:: PROBLEM DESCRIPTION ::
Filter the records down to the lines that hold the word "slides", and copy each of those lines.

:: DATA ::

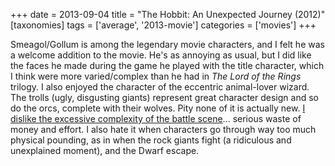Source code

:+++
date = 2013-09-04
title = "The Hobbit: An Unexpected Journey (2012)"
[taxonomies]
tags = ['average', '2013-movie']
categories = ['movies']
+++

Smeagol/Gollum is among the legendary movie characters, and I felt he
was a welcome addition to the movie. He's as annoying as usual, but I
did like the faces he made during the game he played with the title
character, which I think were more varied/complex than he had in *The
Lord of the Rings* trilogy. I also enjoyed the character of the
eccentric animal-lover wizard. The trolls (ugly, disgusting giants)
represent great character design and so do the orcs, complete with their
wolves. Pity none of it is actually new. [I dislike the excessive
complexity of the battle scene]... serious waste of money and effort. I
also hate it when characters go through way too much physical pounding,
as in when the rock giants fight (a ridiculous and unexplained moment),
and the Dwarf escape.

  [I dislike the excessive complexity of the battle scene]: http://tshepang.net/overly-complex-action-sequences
--
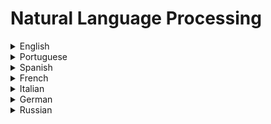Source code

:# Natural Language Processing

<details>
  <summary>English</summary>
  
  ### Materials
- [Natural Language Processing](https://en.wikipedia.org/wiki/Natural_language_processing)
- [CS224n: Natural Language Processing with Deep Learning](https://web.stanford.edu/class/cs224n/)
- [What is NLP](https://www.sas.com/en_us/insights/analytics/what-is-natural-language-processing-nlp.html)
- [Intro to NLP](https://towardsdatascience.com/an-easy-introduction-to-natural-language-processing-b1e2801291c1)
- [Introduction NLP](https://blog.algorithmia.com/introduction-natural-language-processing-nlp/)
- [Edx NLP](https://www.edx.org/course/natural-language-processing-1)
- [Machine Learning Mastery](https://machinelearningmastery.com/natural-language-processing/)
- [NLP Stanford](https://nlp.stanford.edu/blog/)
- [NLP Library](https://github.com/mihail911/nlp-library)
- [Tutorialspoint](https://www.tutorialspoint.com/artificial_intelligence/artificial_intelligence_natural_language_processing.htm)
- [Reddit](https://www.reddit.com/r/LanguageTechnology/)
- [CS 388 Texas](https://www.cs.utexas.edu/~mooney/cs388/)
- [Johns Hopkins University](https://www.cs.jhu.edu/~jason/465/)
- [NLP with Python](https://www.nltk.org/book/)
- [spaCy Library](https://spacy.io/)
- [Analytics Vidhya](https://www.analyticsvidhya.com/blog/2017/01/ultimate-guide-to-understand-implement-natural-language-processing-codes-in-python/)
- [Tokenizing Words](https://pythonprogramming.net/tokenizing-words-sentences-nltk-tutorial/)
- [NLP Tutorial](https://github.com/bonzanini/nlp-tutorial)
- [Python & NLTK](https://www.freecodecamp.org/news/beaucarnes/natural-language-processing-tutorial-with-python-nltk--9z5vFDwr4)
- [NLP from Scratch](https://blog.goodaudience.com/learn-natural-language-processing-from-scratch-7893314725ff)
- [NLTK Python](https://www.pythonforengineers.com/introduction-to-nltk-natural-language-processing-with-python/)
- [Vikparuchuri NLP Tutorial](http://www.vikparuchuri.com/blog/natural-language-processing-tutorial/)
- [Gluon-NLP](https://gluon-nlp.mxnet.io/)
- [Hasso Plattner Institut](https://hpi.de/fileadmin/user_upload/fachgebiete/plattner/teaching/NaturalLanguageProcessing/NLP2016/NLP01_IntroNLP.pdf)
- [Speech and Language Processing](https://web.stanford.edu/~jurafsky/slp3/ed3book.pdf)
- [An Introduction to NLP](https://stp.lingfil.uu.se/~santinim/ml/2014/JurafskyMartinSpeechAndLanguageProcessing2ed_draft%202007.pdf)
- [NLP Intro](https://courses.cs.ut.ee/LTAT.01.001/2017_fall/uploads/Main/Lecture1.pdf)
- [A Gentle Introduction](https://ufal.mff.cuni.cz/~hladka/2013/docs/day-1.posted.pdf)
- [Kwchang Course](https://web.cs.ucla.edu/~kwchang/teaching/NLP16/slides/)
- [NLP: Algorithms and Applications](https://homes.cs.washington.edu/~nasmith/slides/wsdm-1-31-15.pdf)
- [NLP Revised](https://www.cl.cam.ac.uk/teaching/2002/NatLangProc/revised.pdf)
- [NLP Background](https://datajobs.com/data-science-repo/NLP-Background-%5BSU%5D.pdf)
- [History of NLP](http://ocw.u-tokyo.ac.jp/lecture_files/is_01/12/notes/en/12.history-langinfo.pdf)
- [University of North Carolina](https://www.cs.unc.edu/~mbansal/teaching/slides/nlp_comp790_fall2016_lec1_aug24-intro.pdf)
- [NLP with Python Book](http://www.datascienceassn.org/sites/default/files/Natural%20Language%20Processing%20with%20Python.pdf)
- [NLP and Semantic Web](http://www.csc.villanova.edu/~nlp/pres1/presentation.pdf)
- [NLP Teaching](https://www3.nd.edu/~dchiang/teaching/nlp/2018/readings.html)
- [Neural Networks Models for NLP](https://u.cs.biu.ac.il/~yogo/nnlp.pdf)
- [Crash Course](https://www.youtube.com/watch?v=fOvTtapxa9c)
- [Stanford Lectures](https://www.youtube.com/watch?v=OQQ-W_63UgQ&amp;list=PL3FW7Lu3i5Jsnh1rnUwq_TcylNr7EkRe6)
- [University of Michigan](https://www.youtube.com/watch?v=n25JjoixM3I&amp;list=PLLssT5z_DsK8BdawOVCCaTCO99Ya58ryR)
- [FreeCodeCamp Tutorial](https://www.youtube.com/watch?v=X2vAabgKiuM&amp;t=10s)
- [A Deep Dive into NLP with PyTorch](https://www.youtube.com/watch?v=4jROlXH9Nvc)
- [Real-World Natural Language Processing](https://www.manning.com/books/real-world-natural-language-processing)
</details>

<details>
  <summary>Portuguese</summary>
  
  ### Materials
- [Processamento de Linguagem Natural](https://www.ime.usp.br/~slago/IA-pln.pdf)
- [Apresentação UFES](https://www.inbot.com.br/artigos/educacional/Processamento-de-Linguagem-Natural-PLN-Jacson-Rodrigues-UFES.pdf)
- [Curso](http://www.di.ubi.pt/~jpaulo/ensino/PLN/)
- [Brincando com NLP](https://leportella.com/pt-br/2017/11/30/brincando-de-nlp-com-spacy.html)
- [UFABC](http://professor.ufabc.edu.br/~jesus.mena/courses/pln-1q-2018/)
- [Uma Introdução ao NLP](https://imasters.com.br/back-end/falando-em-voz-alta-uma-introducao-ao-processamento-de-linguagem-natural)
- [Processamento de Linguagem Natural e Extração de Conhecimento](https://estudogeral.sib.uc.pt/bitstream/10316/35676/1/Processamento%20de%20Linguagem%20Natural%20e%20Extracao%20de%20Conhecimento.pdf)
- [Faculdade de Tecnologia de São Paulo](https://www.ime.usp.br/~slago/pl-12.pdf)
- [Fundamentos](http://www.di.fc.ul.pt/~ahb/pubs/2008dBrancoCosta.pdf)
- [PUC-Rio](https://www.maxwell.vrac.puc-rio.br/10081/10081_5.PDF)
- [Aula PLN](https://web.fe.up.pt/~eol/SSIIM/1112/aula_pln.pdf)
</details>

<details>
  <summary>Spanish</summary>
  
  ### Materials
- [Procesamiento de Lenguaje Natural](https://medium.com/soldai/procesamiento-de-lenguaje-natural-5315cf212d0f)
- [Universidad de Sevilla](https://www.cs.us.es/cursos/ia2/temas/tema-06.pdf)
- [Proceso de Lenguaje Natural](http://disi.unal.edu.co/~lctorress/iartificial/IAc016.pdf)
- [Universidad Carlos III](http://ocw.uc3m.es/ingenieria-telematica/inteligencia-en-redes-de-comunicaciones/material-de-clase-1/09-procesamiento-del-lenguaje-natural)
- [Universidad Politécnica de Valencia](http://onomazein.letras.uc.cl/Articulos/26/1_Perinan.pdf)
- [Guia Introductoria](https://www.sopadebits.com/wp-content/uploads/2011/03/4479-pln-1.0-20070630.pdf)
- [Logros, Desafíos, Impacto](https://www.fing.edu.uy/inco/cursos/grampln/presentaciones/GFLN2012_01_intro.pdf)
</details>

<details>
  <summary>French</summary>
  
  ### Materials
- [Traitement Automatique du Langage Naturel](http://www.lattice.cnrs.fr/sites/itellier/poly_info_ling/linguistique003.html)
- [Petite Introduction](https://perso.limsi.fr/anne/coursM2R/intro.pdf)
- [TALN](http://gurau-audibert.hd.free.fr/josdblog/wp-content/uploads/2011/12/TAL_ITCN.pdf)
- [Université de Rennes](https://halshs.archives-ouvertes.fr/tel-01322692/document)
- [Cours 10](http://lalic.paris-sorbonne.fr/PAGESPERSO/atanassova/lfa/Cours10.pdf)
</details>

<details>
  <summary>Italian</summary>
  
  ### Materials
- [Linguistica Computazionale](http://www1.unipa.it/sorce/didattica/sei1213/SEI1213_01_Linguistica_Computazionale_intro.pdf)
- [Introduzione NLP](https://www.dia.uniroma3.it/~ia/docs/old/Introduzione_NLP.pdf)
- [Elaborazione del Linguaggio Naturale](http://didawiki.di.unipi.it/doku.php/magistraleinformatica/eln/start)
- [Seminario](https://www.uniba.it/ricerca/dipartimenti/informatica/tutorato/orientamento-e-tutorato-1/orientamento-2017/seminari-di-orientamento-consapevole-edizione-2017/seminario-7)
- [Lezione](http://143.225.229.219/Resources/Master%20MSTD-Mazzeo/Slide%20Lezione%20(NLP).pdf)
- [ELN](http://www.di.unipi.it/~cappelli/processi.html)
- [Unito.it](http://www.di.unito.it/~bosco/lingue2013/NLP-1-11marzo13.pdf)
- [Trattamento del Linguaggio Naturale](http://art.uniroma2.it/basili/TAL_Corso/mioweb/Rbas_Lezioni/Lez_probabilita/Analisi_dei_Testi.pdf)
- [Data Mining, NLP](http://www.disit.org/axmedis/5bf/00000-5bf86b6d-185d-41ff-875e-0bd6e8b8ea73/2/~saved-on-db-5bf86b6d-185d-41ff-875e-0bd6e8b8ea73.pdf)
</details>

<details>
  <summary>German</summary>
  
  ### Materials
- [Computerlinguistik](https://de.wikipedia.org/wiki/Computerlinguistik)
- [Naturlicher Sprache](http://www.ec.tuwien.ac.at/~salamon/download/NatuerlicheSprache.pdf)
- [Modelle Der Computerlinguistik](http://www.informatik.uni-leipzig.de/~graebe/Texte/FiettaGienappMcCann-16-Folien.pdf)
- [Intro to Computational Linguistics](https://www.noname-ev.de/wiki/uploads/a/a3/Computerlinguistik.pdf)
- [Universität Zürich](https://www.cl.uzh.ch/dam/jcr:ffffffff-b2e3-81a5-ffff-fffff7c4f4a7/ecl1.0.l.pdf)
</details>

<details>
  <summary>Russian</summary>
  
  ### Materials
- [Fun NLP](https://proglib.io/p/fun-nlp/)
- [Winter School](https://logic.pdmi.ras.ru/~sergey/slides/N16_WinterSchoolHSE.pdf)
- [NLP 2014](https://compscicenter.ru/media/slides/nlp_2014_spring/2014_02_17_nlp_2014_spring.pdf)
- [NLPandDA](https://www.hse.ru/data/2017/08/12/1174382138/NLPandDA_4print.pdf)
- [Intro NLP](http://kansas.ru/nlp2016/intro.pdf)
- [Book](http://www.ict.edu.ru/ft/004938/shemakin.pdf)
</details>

:: RESULT OF THIS EXERCISE ::
- [Kwchang Course](https://web.cs.ucla.edu/~kwchang/teaching/NLP16/slides/)
- [NLP: Algorithms and Applications](https://homes.cs.washington.edu/~nasmith/slides/wsdm-1-31-15.pdf)
- [University of North Carolina](https://www.cs.unc.edu/~mbansal/teaching/slides/nlp_comp790_fall2016_lec1_aug24-intro.pdf)
- [Winter School](https://logic.pdmi.ras.ru/~sergey/slides/N16_WinterSchoolHSE.pdf)
- [NLP 2014](https://compscicenter.ru/media/slides/nlp_2014_spring/2014_02_17_nlp_2014_spring.pdf)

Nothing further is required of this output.